*Task description*: Exclude the pictures and transcribe the rest of the data below exactly.

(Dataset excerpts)
┏━━

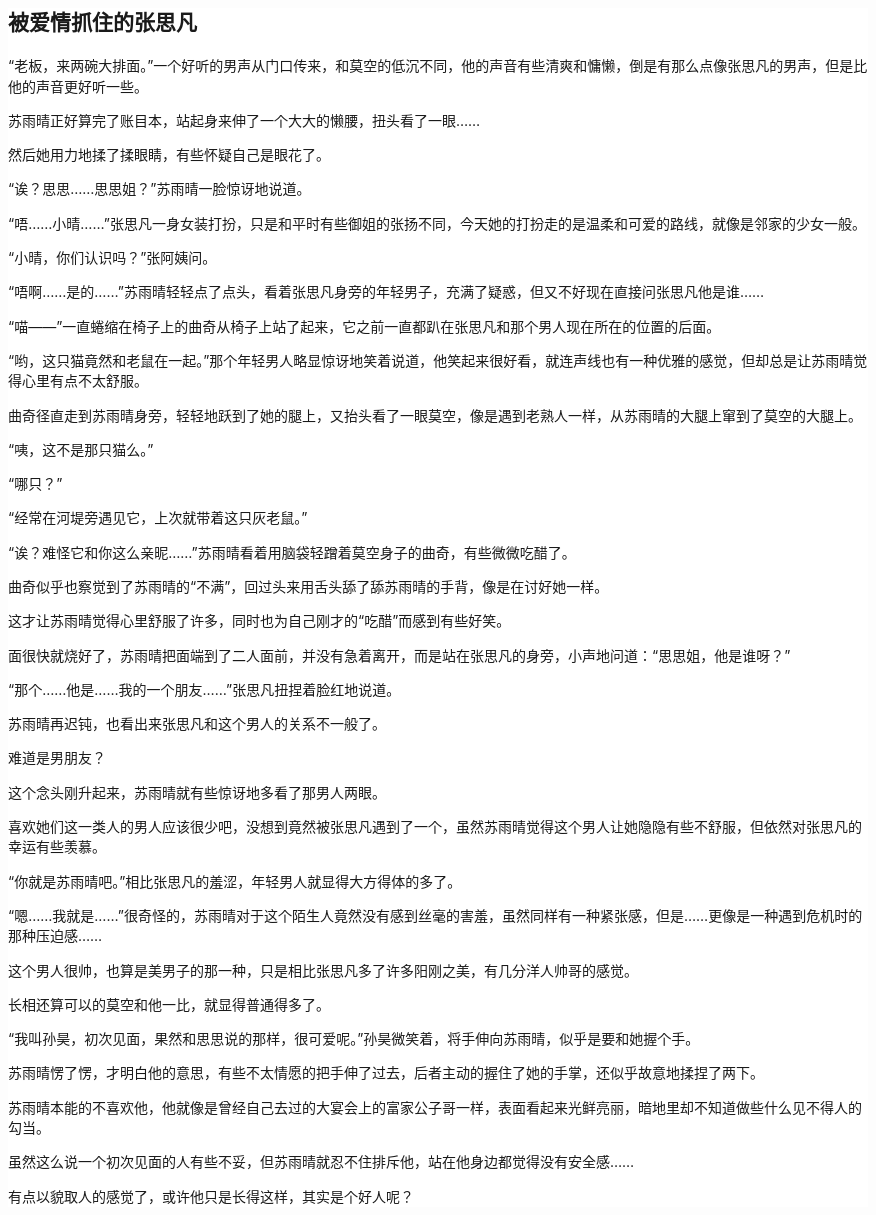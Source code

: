 ## 被爱情抓住的张思凡

“老板，来两碗大排面。”一个好听的男声从门口传来，和莫空的低沉不同，他的声音有些清爽和慵懒，倒是有那么点像张思凡的男声，但是比他的声音更好听一些。

苏雨晴正好算完了账目本，站起身来伸了一个大大的懒腰，扭头看了一眼……

然后她用力地揉了揉眼睛，有些怀疑自己是眼花了。

“诶？思思……思思姐？”苏雨晴一脸惊讶地说道。

“唔……小晴……”张思凡一身女装打扮，只是和平时有些御姐的张扬不同，今天她的打扮走的是温柔和可爱的路线，就像是邻家的少女一般。

“小晴，你们认识吗？”张阿姨问。

“唔啊……是的……”苏雨晴轻轻点了点头，看着张思凡身旁的年轻男子，充满了疑惑，但又不好现在直接问张思凡他是谁……

“喵——”一直蜷缩在椅子上的曲奇从椅子上站了起来，它之前一直都趴在张思凡和那个男人现在所在的位置的后面。

“哟，这只猫竟然和老鼠在一起。”那个年轻男人略显惊讶地笑着说道，他笑起来很好看，就连声线也有一种优雅的感觉，但却总是让苏雨晴觉得心里有点不太舒服。

曲奇径直走到苏雨晴身旁，轻轻地跃到了她的腿上，又抬头看了一眼莫空，像是遇到老熟人一样，从苏雨晴的大腿上窜到了莫空的大腿上。

“咦，这不是那只猫么。”

“哪只？”

“经常在河堤旁遇见它，上次就带着这只灰老鼠。”

“诶？难怪它和你这么亲昵……”苏雨晴看着用脑袋轻蹭着莫空身子的曲奇，有些微微吃醋了。

曲奇似乎也察觉到了苏雨晴的“不满”，回过头来用舌头舔了舔苏雨晴的手背，像是在讨好她一样。

这才让苏雨晴觉得心里舒服了许多，同时也为自己刚才的“吃醋”而感到有些好笑。

面很快就烧好了，苏雨晴把面端到了二人面前，并没有急着离开，而是站在张思凡的身旁，小声地问道：“思思姐，他是谁呀？”

“那个……他是……我的一个朋友……”张思凡扭捏着脸红地说道。

苏雨晴再迟钝，也看出来张思凡和这个男人的关系不一般了。

难道是男朋友？

这个念头刚升起来，苏雨晴就有些惊讶地多看了那男人两眼。

喜欢她们这一类人的男人应该很少吧，没想到竟然被张思凡遇到了一个，虽然苏雨晴觉得这个男人让她隐隐有些不舒服，但依然对张思凡的幸运有些羡慕。

“你就是苏雨晴吧。”相比张思凡的羞涩，年轻男人就显得大方得体的多了。

“嗯……我就是……”很奇怪的，苏雨晴对于这个陌生人竟然没有感到丝毫的害羞，虽然同样有一种紧张感，但是……更像是一种遇到危机时的那种压迫感……

这个男人很帅，也算是美男子的那一种，只是相比张思凡多了许多阳刚之美，有几分洋人帅哥的感觉。

长相还算可以的莫空和他一比，就显得普通得多了。

“我叫孙昊，初次见面，果然和思思说的那样，很可爱呢。”孙昊微笑着，将手伸向苏雨晴，似乎是要和她握个手。

苏雨晴愣了愣，才明白他的意思，有些不太情愿的把手伸了过去，后者主动的握住了她的手掌，还似乎故意地揉捏了两下。

苏雨晴本能的不喜欢他，他就像是曾经自己去过的大宴会上的富家公子哥一样，表面看起来光鲜亮丽，暗地里却不知道做些什么见不得人的勾当。

虽然这么说一个初次见面的人有些不妥，但苏雨晴就忍不住排斥他，站在他身边都觉得没有安全感……

有点以貌取人的感觉了，或许他只是长得这样，其实是个好人呢？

┗━━

*Solution*:
Source code

: ## 被爱情抓住的张思凡

“老板，来两碗大排面。”一个好听的男声从门口传来，和莫空的低沉不同，他的声音有些清爽和慵懒，倒是有那么点像张思凡的男声，但是比他的声音更好听一些。

苏雨晴正好算完了账目本，站起身来伸了一个大大的懒腰，扭头看了一眼……

然后她用力地揉了揉眼睛，有些怀疑自己是眼花了。

“诶？思思……思思姐？”苏雨晴一脸惊讶地说道。

“唔……小晴……”张思凡一身女装打扮，只是和平时有些御姐的张扬不同，今天她的打扮走的是温柔和可爱的路线，就像是邻家的少女一般。

“小晴，你们认识吗？”张阿姨问。

“唔啊……是的……”苏雨晴轻轻点了点头，看着张思凡身旁的年轻男子，充满了疑惑，但又不好现在直接问张思凡他是谁……

“喵——”一直蜷缩在椅子上的曲奇从椅子上站了起来，它之前一直都趴在张思凡和那个男人现在所在的位置的后面。

“哟，这只猫竟然和老鼠在一起。”那个年轻男人略显惊讶地笑着说道，他笑起来很好看，就连声线也有一种优雅的感觉，但却总是让苏雨晴觉得心里有点不太舒服。

曲奇径直走到苏雨晴身旁，轻轻地跃到了她的腿上，又抬头看了一眼莫空，像是遇到老熟人一样，从苏雨晴的大腿上窜到了莫空的大腿上。

“咦，这不是那只猫么。”

“哪只？”

“经常在河堤旁遇见它，上次就带着这只灰老鼠。”

“诶？难怪它和你这么亲昵……”苏雨晴看着用脑袋轻蹭着莫空身子的曲奇，有些微微吃醋了。

曲奇似乎也察觉到了苏雨晴的“不满”，回过头来用舌头舔了舔苏雨晴的手背，像是在讨好她一样。

这才让苏雨晴觉得心里舒服了许多，同时也为自己刚才的“吃醋”而感到有些好笑。

面很快就烧好了，苏雨晴把面端到了二人面前，并没有急着离开，而是站在张思凡的身旁，小声地问道：“思思姐，他是谁呀？”

“那个……他是……我的一个朋友……”张思凡扭捏着脸红地说道。

苏雨晴再迟钝，也看出来张思凡和这个男人的关系不一般了。

难道是男朋友？

这个念头刚升起来，苏雨晴就有些惊讶地多看了那男人两眼。

喜欢她们这一类人的男人应该很少吧，没想到竟然被张思凡遇到了一个，虽然苏雨晴觉得这个男人让她隐隐有些不舒服，但依然对张思凡的幸运有些羡慕。

“你就是苏雨晴吧。”相比张思凡的羞涩，年轻男人就显得大方得体的多了。

“嗯……我就是……”很奇怪的，苏雨晴对于这个陌生人竟然没有感到丝毫的害羞，虽然同样有一种紧张感，但是……更像是一种遇到危机时的那种压迫感……

这个男人很帅，也算是美男子的那一种，只是相比张思凡多了许多阳刚之美，有几分洋人帅哥的感觉。

长相还算可以的莫空和他一比，就显得普通得多了。

“我叫孙昊，初次见面，果然和思思说的那样，很可爱呢。”孙昊微笑着，将手伸向苏雨晴，似乎是要和她握个手。

苏雨晴愣了愣，才明白他的意思，有些不太情愿的把手伸了过去，后者主动的握住了她的手掌，还似乎故意地揉捏了两下。

苏雨晴本能的不喜欢他，他就像是曾经自己去过的大宴会上的富家公子哥一样，表面看起来光鲜亮丽，暗地里却不知道做些什么见不得人的勾当。

虽然这么说一个初次见面的人有些不妥，但苏雨晴就忍不住排斥他，站在他身边都觉得没有安全感……

有点以貌取人的感觉了，或许他只是长得这样，其实是个好人呢？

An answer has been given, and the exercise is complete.